Today was my second day in the Bunya Mountains and after sleeping the night in my van, I was up early and preparing for two 4-hour hikes followed by a 3-hour drive home.
Today’s hikes run into each other at the Cherry Plains Lookout and could be combined, but I chose to separate them and stop for lunch in between.
Map is owned by and used with courtesy of Queensland Government. Please visit that site for more detailed information on hiking in this region.
Westcliff and Cherry Plain Lookouts – 11.4km
This hike begins at Paradise Carpark, an area I came close to on yesterday’s hike past Paradise Falls. Yesterday’s hike was on the northern side of the Bunya Mountains, today’s hikes are both on the southern side.
The walk began in a forest similar to yesterday’s. I quickly came to a place called Little Pocket, a small glade in the middle of the forest. It would make a great place to camp or for a picnic.
The trail continued on the other side of the pocket with many ferns growing on either side. The trail meandered through the forest with the typical sound of the whip birds singing to each other.
A slanted, tree laden cliff face dropped away on my left giving vegetation obscured views of the plains to the south heading to Toowoomba. I soon arrived at the Westcliff Lookout which gave me clearer views of the plains.
I walked back into the forest and eventually came to a burned area with new green shoots. The land is hardy and while I think this was burned as part of Queensland’s back burning campaigns for the dry summers, it’s always amazing to see the new green shoots pushing up through the blackened ground. At the far side of the of the area I emerged into the Westcott Camping area where I’d spent the night.
I continued along the trail and headed downhill towards the Koondali Lookout and then on to the Valley View Lookout. Both gave the same sprawling views to the south.
The trail led back into the forest, but this time the vegetation along the sides had changed. The ferns had been replaced with the sharp spiky leaves of stinging nettles and cacti. I’m glad I wore long pants today! The trail eventually winds its way back towards the road. So far much of the walk had been fairly flat or slowly heading down, not what I expected in the mountains.
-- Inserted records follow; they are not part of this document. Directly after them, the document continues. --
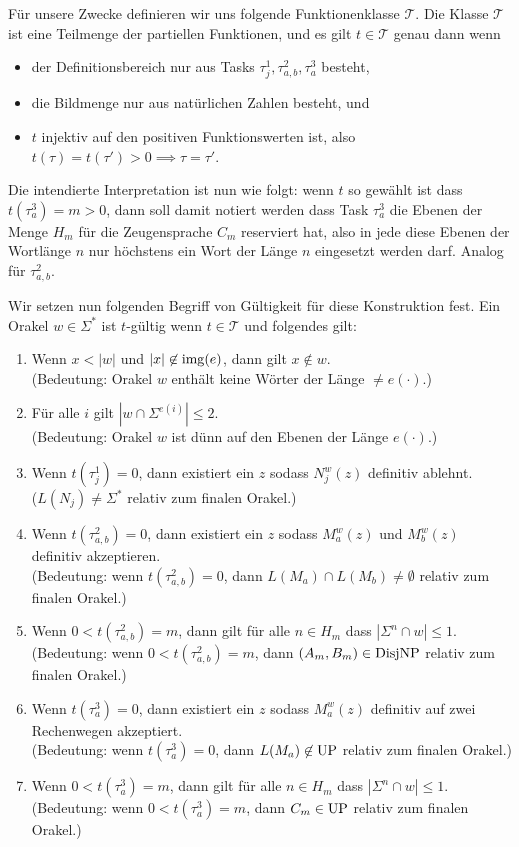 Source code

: Für unsere Zwecke definieren wir uns folgende Funktionenklasse $\mathcal T$. Die Klasse $\mathcal T$ ist eine Teilmenge der partiellen Funktionen, und es gilt $t\in\mathcal T$ genau dann wenn 
\begin{itemize}[nosep]
    \item der Definitionsbereich nur aus Tasks $\tau^1_j, \tau^2_{a,b}, \tau^3_a$ besteht, 
    \item die Bildmenge nur aus natürlichen Zahlen besteht, und
    \item $t$ injektiv auf den positiven Funktionswerten ist, also $t(\tau)=t(\tau')>0 \implies \tau=\tau'$.
\end{itemize}
Die intendierte Interpretation ist nun wie folgt: wenn $t$ so gewählt ist dass $t(\tau^3_a)=m>0$, dann soll damit notiert werden dass Task $\tau^3_a$ die Ebenen der Menge $H_m$ für die Zeugensprache $C_m$ reserviert hat, also in jede diese Ebenen der Wortlänge $n$ nur höchstens ein Wort der Länge $n$ eingesetzt werden darf. Analog für $\tau^2_{a,b}$.

Wir setzen nun folgenden Begriff von Gültigkeit für diese Konstruktion fest.
Ein Orakel $w\in\Sigma^*$ ist $t$-gültig wenn $t\in\mathcal T$ und folgendes gilt:
\begin{enumerate}[label={V\arabic*}]
    \item Wenn $x<|w|$ und $|x|\not\in \operatorname{img}(e)$, dann gilt $x\not\in w$.\\
        (Bedeutung: Orakel $w$ enthält keine Wörter der Länge $\neq e(\cdot)$.)
    \item Für alle $i$ gilt $|w\cap \Sigma^{e(i)}|\leq 2$.\\
        (Bedeutung: Orakel $w$ ist dünn auf den Ebenen der Länge $e(\cdot)$.)
    \item Wenn $t(\tau^1_j)=0$, dann existiert ein $z$ sodass $N_j^w(z)$ definitiv ablehnt.\\
        ($L(N_j)\neq \Sigma^*$ relativ zum finalen Orakel.)
    \item Wenn $t(\tau^2_{a,b})=0$, dann existiert ein $z$ sodass $M_a^w(z)$ und $M_b^w(z)$ definitiv akzeptieren.\\
        (Bedeutung: wenn $t(\tau^2_{a,b})=0$, dann $L(M_a)\cap L(M_b)\neq \emptyset$ relativ zum finalen Orakel.)
    \item Wenn $0<t(\tau^2_{a,b})=m$, dann gilt für alle $n\in H_m$ dass $|\Sigma^{n}\cap w|\leq 1$.\\
        (Bedeutung: wenn $0<t(\tau^2_{a,b})=m$, dann $(A_m,B_m)\in\mathrm{DisjNP}$ relativ zum finalen Orakel.)
    \item Wenn $t(\tau^3_{a})=0$, dann existiert ein $z$ sodass $M_a^w(z)$ definitiv auf zwei Rechenwegen akzeptiert.\\
        (Bedeutung: wenn $t(\tau^3_{a})=0$, dann $L(M_a)\not\in \mathrm{UP}$ relativ zum finalen Orakel.)
    \item Wenn $0<t(\tau^3_{a})=m$, dann gilt für alle $n\in H_m$ dass $|\Sigma^n\cap w|\leq 1$.\\
        (Bedeutung: wenn $0<t(\tau^3_{a})=m$, dann $C_m\in\mathrm{UP}$ relativ zum finalen Orakel.)
\end{enumerate}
When I got back to the road, I followed it towards Paradise Carpark, some 3.5 km away. This turned out to be the hardest part of the hike as the road climbs steep hills directly to the carpark. The trail is suggested to take 4.5 hours, but it only took me 2.5.
Mount Kiangarow and Cherry Plain Circuit – 10.7km
I drove from Paradise Carpark to Burton’s Well Carpark and stopped for lunch. I then set out along the trail which quickly came to a junction at the bottom of Mount Kiangarow, the tallest mountain in the National Park. While it didn’t take long to climb the 1.1km trail, it was actually nice to be climbing something, albeit rather gently.
At the top the lookout is rather small with only a slim area to view from. A little disappointing, but you often get that.
Back at the junction I headed south and then east along the cliff line. As per the end of the last hike, the vegetation at the side of the path was mainly nettles around the trees. The path again headed downwards, this time a little more apparent than earlier today.
The Ghinghoin Lookout gave the same views south as much of the other lookouts. The trail then began to climb, not harshly, just long enough to keep the body working. While walking around the edge of the cliff, a bluff came into view and I could see a lookout platform on it. It was not a harsh climb, but after 16km of walking today my legs were starting a quiet burn.
The lookout was surprising easy to get to and I sat for a moment to give my legs some time before heading back up along the path. My last stop before the road was the Cherry Plain Lookout which was overgrown and I wasn’t sure exactly what I was looking out over.
The trail then joined the one I’d walked this morning and made its way for 1km to the road. This time I only had 2.4km of road to walk but again it was the steepest and hardest part of the hike.
I arrived back at the van ready for my trip home.
Overall, the Bunya Mountains are a beautiful place to walk with greatly varying vegetation depending on which side of the mountains you are on.
Next weekend I’m heading off to Crows Nest National Park.